African leaders jet into Johannesburg for AU summit
A report from the AU secretariat, said more than 50 African Heads of State have begun arriving in South Africa ahead of the 25th African Union (AU) Summit which gets underway in Johannesburg on Friday.
The secretariat said on Thursday in Johannesburg Zimbabwean President, Robert Mugabe, was expected to preside over the meeting as the AU chairman.
It said some of the issues to discuss at the summit include the crisis in Burundi.
It said the African leaders would address the stand-off that has trailed President Pierre Nkurunzinza’s decision to stand for a third term, in spite of the constitution limits.
The report said AU was expected to emerge with a strong campaign against terror groups like Boko Haram in Nigeria and al-Shabaab in Kenya.
“The terrorist groups have killed hundreds of people, displaced thousands and destroyed many”, it said.
It said the leaders who would sit for their Ordinary Assembly scheduled for Sunday and Monday would also address the finalisation of the Continental Free Trade Area (CFTA) which the AU wants in place by 2017.
The 2012 summit in Addis Ababa, under the theme “Boosting intra-African trade”, endorsed the plan to set up the structure by 2017.
The proposed CFTA was reportedly a key component of the AU’s strategy to boost trade within the region by at least 25 per cent 30 per cent in the next decade.
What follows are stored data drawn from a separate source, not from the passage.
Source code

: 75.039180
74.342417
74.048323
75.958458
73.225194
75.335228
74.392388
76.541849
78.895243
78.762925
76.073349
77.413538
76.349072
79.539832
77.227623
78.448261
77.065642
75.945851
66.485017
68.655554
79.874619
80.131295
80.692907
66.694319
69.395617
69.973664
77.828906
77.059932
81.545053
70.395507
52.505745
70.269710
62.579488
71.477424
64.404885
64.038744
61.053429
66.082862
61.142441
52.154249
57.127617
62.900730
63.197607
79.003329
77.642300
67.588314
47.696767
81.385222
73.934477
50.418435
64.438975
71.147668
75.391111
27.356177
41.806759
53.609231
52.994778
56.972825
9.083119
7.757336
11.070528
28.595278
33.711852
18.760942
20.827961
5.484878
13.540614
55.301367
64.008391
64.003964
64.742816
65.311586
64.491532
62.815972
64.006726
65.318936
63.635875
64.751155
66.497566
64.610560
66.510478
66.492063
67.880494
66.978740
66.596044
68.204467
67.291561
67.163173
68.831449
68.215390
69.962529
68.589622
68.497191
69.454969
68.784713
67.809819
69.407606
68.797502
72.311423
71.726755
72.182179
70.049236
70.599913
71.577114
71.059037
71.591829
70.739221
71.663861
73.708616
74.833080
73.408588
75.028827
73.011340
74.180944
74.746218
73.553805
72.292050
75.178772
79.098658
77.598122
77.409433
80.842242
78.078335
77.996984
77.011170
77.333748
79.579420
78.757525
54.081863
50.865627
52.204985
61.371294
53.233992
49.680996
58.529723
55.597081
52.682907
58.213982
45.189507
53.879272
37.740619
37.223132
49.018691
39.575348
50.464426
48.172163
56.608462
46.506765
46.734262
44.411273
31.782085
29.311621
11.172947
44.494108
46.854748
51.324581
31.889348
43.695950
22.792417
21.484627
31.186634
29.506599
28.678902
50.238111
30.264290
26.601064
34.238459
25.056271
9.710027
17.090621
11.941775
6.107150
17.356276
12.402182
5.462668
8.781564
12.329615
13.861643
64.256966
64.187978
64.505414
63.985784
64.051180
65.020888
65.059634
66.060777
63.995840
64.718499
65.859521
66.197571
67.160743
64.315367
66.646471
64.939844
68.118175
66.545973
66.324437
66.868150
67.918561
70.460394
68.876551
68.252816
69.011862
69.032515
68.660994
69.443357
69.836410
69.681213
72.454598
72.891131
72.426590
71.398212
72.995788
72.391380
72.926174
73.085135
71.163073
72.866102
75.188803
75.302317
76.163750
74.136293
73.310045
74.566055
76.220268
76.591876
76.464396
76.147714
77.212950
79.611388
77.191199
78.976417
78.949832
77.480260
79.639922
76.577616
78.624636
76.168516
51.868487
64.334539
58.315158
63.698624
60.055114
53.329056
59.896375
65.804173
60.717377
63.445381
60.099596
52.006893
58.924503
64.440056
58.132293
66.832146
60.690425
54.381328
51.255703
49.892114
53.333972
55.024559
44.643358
Another issue under the spotlight is Agenda 2063, an approach to how the continent should learn from the lessons of the past and take advantage of opportunities available in the short, medium and long term.
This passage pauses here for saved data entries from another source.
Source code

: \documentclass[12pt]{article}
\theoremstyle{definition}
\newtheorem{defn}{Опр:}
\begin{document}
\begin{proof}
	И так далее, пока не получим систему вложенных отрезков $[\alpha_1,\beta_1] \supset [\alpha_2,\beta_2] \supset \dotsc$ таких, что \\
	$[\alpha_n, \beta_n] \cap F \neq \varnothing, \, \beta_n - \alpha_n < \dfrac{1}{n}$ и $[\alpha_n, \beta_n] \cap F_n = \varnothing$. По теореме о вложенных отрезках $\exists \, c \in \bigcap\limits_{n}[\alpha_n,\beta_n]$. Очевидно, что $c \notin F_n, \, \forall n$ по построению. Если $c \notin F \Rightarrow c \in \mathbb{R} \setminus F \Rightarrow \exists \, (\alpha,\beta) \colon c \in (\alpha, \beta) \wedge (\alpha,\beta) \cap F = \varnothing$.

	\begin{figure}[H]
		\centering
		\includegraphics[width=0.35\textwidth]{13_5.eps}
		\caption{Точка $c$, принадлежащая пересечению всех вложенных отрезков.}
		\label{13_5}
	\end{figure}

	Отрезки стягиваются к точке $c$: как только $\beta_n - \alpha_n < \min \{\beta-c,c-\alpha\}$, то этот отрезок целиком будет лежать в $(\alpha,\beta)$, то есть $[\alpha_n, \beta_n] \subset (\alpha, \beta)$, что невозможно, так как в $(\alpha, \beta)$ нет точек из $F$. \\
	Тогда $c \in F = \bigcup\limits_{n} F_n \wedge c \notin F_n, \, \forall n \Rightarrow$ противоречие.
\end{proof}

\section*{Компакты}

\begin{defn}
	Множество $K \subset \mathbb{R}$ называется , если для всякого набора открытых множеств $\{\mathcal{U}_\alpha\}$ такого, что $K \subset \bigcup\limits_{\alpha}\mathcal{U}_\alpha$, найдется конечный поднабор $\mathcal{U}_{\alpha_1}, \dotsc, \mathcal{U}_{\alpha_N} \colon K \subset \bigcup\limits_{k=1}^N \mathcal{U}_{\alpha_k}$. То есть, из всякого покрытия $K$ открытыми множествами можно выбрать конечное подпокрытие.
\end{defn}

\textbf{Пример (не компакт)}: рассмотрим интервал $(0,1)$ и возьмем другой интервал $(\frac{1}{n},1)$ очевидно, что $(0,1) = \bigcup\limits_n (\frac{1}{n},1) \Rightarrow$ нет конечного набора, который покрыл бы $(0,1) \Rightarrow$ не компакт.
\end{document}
It said year 2063 would mark 100 years since the formation of the Organisation of African Unity, the precursor of the AU.
The AU secretariat said that the 10-member committee appointed by the AU to press for the reform of United Nations Security Council was expected to report to the summit on its work.
The AU wanted to have permanent representation on the council and argues that UN structures can no longer debate issues affecting Africa without Africa’s involvement.
The secretariat also said that funding of the AU would also be addressed.
Nkosazana Dlamini-Zuma, AU Commission Chairperson wants the organisation to be financially self-sufficient, believing the group’s 54-member states should provide the much-needed financing.